Sì all’euro, no alla Germania

par Paolo Borrello
martedì 18 febbraio 2014

Sempre più spesso, nel nostro Paese, si diffonde un’avversione totale nei confronti dell’euro, come se l’unione monetaria europea,con l’introduzione della valuta unica, appunto l’euro, fosse la causa di tutta una serie di problemi economici che hanno contraddistinto e contraddistinguono l’Italia.

C’è chi sostiene, addirittura, che la causa principale dell’attuale crisi economica sia individuabile nell’adozione dell’euro. E pertanto molti ritengono che, con l’abbandono dell’euro, e il conseguente ritorno al passato, potrebbe migliorare sensibilmente la situazione economica italiana. Io ritengo invece che tali valutazioni siano completamente sbagliate.

E’ vero che l’introduzione dell’euro comportò, “una tantum”, un certo aumento dei prezzi, causato dagli insufficienti controlli volti ad evitare che si realizzassero manovre speculative. Ma, con l’introduzione dell’euro, l’Italia ha goduto di una stabilità valutaria che in precedenza non aveva mai avuto.

In passato, frequentemente, la lira fu soggetta a forti riduzioni del proprio valore che, sì, favorirono le esportazioni, e quindi le imprese esportatrici, ma che determinarono altresì il verificarsi di tassi di inflazione anche molto elevati, con conseguente forte diminuzione del valore reale del reddito, del potere d’acquisto del reddito, di ampie componenti della società italiana, soprattutto di coloro che non erano in grado di accrescere rapidamente le proprie remunerazioni all’aumentare dei prezzi.

Con l’uscita dall’euro pertanto si ritornerebbe ad un’inflazione a doppia cifra, ma non solo: si verificherebbe l’immediato disallineamento degli spread, il default almeno parziale del nostro debito pubblico, il congelamento dei crediti alle aziende più indebitate ed internazionalizzate, l’esplosione dei costi energetici.

Quindi l’eventuale abbandono dell’euro non solo non provocherebbe un miglioramento della situazione economica italiana, ma determinerebbe, invece, un suo considerevole peggioramento. E allora? L’Unione europea, così come è stata concepita fino ad ora, è stata neutrale quanto agli effetti esercitati sulla nostra economia? Non ha provocato effetti negativi? Non è nemmeno così.

La politica economica attuata dai governi dei paesi europei, determinata in gran parte dalle decisioni dell’Unione europea, tendenti ad affrontare la crisi, ha contribuito ad aggravare la crisi stessa, le cui cause principali peraltro hanno un’origine internazionale, connesse alle caratteristiche del sistema finanziario. E queste decisioni dell’Unione europea, che hanno considerevolmente influenzato le politiche economiche dei vari paesi, sono state, a loro volta, influenzate pesantemente dalle autorità di governo della Germania, di gran lunga la nazione più forte economicamente e politicamente nell’ambito dell’Unione.

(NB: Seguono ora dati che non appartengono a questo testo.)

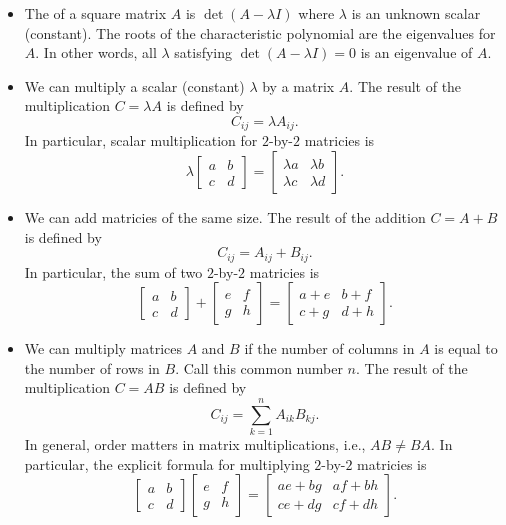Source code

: \documentclass[../main.tex]{subfiles}
\begin{document}
\begin{itemize}
  \item The  of a square matrix \(A\) is \(\det(A - \lambda I)\) where \(\lambda\) is an unknown scalar (constant).  The roots of the characteristic polynomial are the eigenvalues for \(A\).  In other words, all \(\lambda\) satisfying \(\det(A - \lambda I) = 0\) is an eigenvalue of \(A\).

  \item We can multiply a scalar (constant) \(\lambda\) by a matrix \(A\). The result of the multiplication \(C = \lambda A\) is defined by \[C_{ij} = \lambda A_{ij}.\]  In particular, scalar multiplication for \(2\)-by-\(2\) matricies is
\[
  \lambda 
  \begin{bmatrix}
    a & b \\
    c & d
  \end{bmatrix}
  = 
  \begin{bmatrix}
    \lambda a & \lambda b \\
    \lambda c & \lambda d
  \end{bmatrix}.
\]

  \item We can add matricies of the same size. The result of the addition \(C = A + B\) is defined by \[C_{ij} = A_{ij} + B_{ij}.\]  In particular, the sum of two \(2\)-by-\(2\) matricies is
\[
  \begin{bmatrix}
    a & b \\
    c & d
  \end{bmatrix}
  +
  \begin{bmatrix}
    e & f \\
    g & h
  \end{bmatrix}
  =
  \begin{bmatrix}
    a + e & b + f \\
    c + g & d + h
  \end{bmatrix}.
\]

  \item We can multiply matrices \(A\) and \(B\) if the number of columns in \(A\) is equal to the number of rows in \(B\). Call this common number \(n\). The result of the multiplication \(C = AB\) is defined by 
\[
  C_{ij} = \sum_{k=1}^{n} A_{ik} B_{kj}.
\]
In general, order matters in matrix multiplications, i.e., \(AB \ne BA\).  In particular, the explicit formula for multiplying \(2\)-by-\(2\) matricies is
\[
  \begin{bmatrix}
    a & b \\
    c & d
  \end{bmatrix}
  \begin{bmatrix}
    e & f \\
    g & h
  \end{bmatrix}
  =
  \begin{bmatrix}
    ae + bg & af + bh \\
    ce + dg & cf + dh
  \end{bmatrix}.
\]
\end{itemize}
\clearpage
\end{document}
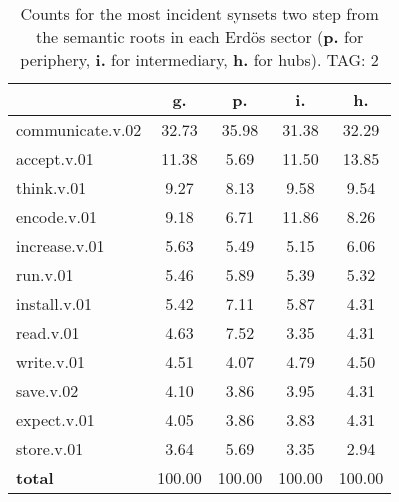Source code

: \begin{table}[h!]
\begin{center}
\begin{tabular}{| l | c | c | c | c |}\hline
 & g. & p. & i. & h. \\\hline
communicate.v.02 & 32.73  & 35.98  & 31.38  & 32.29 \\\hline
accept.v.01 & 11.38  & 5.69  & 11.50  & 13.85 \\\hline
think.v.01 & 9.27  & 8.13  & 9.58  & 9.54 \\\hline
encode.v.01 & 9.18  & 6.71  & 11.86  & 8.26 \\\hline
increase.v.01 & 5.63  & 5.49  & 5.15  & 6.06 \\\hline
run.v.01 & 5.46  & 5.89  & 5.39  & 5.32 \\\hline
install.v.01 & 5.42  & 7.11  & 5.87  & 4.31 \\\hline
read.v.01 & 4.63  & 7.52  & 3.35  & 4.31 \\\hline
write.v.01 & 4.51  & 4.07  & 4.79  & 4.50 \\\hline
save.v.02 & 4.10  & 3.86  & 3.95  & 4.31 \\\hline
expect.v.01 & 4.05  & 3.86  & 3.83  & 4.31 \\\hline
store.v.01 & 3.64  & 5.69  & 3.35  & 2.94 \\\hline
{{\bf total}} & 100.00  & 100.00  & 100.00  & 100.00 \\\hline
\end{tabular}
\caption{Counts for the most incident synsets two step from the semantic roots in each Erd\"os sector ({\bf p.} for periphery, {\bf i.} for intermediary, {\bf h.} for hubs). TAG: 2}
\end{center}
\end{table}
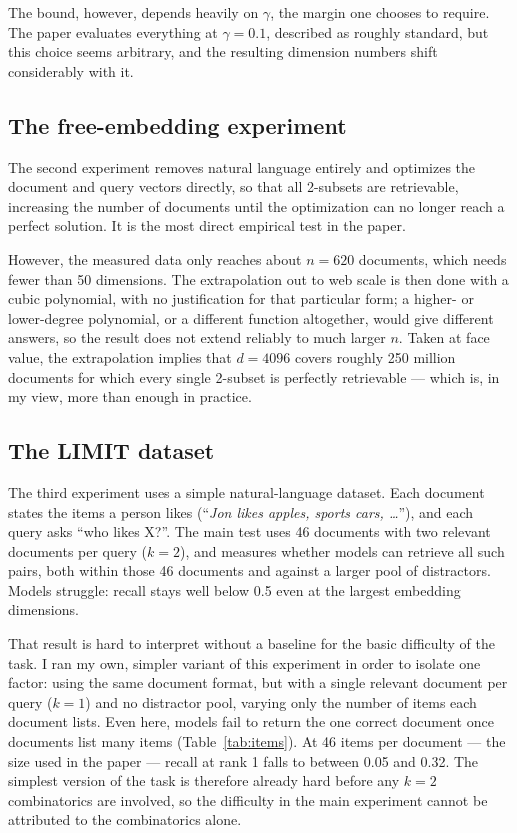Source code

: \documentclass[11pt]{article}
\begin{document}
The bound, however, depends heavily on $\gamma$, the margin one chooses to require. The paper evaluates everything at $\gamma = 0.1$, described as roughly standard, but this choice seems arbitrary, and the resulting dimension numbers shift considerably with it.

\subsection{The free-embedding experiment}

The second experiment removes natural language entirely and optimizes the document and query vectors directly, so that all 2-subsets are retrievable, increasing the number of documents until the optimization can no longer reach a perfect solution. It is the most direct empirical test in the paper.

However, the measured data only reaches about $n = 620$ documents, which needs fewer than 50 dimensions. The extrapolation out to web scale is then done with a cubic polynomial, with no justification for that particular form; a higher- or lower-degree polynomial, or a different function altogether, would give different answers, so the result does not extend reliably to much larger $n$. Taken at face value, the extrapolation implies that $d = 4096$ covers roughly 250 million documents for which every single 2-subset is perfectly retrievable --- which is, in my view, more than enough in practice.

\subsection{The LIMIT dataset}

The third experiment uses a simple natural-language dataset. Each document states the items a person likes (``\textit{Jon likes apples, sports cars, \dots}''), and each query asks ``who likes X?''. The main test uses 46 documents with two relevant documents per query ($k=2$), and measures whether models can retrieve all such pairs, both within those 46 documents and against a larger pool of distractors. Models struggle: recall stays well below 0.5 even at the largest embedding dimensions.

That result is hard to interpret without a baseline for the basic difficulty of the task. I ran my own, simpler variant of this experiment in order to isolate one factor: using the same document format, but with a single relevant document per query ($k=1$) and no distractor pool, varying only the number of items each document lists. Even here, models fail to return the one correct document once documents list many items (Table~\ref{tab:items}). At 46 items per document --- the size used in the paper --- recall at rank 1 falls to between 0.05 and 0.32. The simplest version of the task is therefore already hard before any $k=2$ combinatorics are involved, so the difficulty in the main experiment cannot be attributed to the combinatorics alone.
\end{document}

Più precisamente sono state imposte dalla Germania politiche economiche caratterizzate da un eccessivo rigore. Un’eccessiva enfasi è stata attribuita alla necessità di ridurre i deficit e i debiti pubblici. Gli Stati Uniti d’America invece hanno attuato politiche economiche diverse e gli effetti, positivi, sulla crisi, si sono visti. Certo era ed è necessario ridurre i deficit e i debiti delle pubbliche amministrazioni ma non nella misura richiesta dall’Unione europea.

I diversi paesi avrebbero dovuto attuare politiche economiche, fiscali soprattutto, più espansive o comunque meno restrittive, nel caso in queste ultime fossero indispensabili. La politica monetaria portata avanti dalla Banca centrale europea è stata sufficientemente espansiva, ma in certi periodi lo doveva essere ancora di più. Comunque il problema principale è stato rappresentato dalle politiche fiscali eccessivamente restrittive imposte, soprattutto, dagli orientamenti prevalenti in Germania.

Tali politiche economiche dovevano essere sì accompagnate dalle cosiddette riforme strutturali, le quali erano e sono necessarie in diversi paesi europei. Quindi dovevano essere promosse anche le cosiddette politiche dell’offerta, ma dovevano essere realizzate anche politiche della domanda, espansive o comunque non fortemente restrittive, come invece si è verificato. In conclusione era necessario, e lo è ancora, non essere così influenzati, negativamente, dalla Germania.

L’euro non c’entrava e non c’entra nulla.